WHAT TO DO:
If a line below contains "based", add it to your tally, then answer with the tally alone.

[Stored items from a collection]
+--

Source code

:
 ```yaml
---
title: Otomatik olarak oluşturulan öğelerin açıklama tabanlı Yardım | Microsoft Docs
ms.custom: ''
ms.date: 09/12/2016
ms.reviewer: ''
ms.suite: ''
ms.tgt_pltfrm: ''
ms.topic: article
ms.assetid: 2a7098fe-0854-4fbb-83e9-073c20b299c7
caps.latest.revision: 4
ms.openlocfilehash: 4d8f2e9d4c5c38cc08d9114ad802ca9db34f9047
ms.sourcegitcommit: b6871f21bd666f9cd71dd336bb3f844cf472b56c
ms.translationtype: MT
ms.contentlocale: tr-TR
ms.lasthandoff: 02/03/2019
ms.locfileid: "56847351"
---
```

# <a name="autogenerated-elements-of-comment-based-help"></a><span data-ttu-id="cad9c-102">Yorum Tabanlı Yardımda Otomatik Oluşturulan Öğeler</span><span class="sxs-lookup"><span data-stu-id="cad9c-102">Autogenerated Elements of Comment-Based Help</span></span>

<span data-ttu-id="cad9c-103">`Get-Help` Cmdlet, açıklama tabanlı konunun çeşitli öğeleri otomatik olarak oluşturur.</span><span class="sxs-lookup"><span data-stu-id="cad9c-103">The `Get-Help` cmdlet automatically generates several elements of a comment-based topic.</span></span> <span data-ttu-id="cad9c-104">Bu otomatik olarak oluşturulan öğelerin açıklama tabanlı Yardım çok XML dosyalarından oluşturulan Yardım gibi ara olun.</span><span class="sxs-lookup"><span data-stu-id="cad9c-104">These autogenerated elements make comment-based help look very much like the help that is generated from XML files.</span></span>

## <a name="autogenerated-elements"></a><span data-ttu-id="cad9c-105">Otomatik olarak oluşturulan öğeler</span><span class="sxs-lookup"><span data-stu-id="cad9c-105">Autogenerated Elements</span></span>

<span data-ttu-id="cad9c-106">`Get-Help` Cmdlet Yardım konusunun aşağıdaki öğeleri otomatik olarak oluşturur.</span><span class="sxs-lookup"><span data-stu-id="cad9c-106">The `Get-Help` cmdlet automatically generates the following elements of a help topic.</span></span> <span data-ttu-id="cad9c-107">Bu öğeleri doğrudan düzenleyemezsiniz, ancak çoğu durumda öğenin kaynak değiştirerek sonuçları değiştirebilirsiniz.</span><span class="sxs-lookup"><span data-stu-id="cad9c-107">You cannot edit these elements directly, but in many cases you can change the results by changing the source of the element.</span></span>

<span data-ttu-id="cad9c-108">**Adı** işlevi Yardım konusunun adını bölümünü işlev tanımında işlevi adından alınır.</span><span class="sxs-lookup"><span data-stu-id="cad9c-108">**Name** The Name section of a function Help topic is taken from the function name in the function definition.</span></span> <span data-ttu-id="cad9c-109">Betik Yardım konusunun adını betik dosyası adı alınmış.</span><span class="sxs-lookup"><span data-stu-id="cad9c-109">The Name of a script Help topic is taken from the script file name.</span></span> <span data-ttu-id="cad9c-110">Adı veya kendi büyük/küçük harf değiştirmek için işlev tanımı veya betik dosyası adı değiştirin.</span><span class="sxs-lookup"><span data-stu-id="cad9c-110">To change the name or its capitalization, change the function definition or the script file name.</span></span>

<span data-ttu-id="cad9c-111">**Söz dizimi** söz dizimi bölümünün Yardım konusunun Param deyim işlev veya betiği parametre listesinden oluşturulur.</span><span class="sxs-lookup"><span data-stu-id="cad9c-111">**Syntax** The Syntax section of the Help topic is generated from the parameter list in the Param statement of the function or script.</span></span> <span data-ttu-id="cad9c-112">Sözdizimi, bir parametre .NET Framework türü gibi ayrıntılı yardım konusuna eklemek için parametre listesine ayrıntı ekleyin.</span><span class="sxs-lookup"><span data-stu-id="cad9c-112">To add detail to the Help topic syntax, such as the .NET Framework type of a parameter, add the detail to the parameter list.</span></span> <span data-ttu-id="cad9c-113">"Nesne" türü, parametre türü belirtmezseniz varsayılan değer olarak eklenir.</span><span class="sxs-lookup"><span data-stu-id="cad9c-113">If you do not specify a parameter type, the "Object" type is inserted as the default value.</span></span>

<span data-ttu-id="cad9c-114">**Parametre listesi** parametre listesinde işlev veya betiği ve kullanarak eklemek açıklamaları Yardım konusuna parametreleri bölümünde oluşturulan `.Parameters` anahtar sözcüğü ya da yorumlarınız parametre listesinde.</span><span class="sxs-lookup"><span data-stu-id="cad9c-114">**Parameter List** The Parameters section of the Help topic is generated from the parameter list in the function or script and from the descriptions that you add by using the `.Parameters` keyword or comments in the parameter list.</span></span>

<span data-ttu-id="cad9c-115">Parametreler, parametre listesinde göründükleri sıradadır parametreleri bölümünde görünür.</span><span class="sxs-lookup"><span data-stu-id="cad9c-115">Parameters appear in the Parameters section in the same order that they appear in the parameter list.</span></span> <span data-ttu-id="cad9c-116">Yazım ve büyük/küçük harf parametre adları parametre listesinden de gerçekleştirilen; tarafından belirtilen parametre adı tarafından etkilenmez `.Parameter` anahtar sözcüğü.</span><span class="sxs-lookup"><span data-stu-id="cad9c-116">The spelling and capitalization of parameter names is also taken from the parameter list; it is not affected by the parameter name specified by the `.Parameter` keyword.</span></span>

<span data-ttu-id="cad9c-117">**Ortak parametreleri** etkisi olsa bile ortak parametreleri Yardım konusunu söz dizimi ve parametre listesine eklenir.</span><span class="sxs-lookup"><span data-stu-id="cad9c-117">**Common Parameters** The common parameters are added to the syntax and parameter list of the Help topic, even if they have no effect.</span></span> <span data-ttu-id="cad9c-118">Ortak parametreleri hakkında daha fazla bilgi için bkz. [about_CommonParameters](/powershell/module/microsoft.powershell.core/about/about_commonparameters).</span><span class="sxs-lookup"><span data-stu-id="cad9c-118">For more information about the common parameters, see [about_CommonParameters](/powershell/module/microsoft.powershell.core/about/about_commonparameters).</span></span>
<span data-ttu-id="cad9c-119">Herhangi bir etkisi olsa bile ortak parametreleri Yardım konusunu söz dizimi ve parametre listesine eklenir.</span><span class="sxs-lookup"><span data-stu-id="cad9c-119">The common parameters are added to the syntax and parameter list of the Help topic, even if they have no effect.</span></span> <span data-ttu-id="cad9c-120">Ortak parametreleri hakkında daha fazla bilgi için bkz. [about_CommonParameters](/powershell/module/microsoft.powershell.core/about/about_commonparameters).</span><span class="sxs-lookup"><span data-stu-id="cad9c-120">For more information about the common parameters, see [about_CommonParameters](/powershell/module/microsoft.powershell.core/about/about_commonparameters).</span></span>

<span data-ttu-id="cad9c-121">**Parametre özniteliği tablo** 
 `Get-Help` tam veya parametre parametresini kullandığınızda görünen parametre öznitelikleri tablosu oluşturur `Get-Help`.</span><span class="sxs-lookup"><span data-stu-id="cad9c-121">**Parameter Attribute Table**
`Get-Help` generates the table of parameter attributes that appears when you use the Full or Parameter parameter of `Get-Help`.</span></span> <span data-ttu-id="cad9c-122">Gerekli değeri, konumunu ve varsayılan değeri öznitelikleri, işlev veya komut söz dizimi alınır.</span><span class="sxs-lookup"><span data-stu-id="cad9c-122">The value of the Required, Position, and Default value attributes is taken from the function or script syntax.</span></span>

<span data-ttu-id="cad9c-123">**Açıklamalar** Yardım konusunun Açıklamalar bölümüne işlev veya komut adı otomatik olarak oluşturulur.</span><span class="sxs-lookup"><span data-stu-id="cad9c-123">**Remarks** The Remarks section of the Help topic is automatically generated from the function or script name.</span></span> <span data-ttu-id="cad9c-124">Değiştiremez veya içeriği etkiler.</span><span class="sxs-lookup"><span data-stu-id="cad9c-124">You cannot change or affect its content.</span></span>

+--

OUTPUT OF THE EXERCISE:
2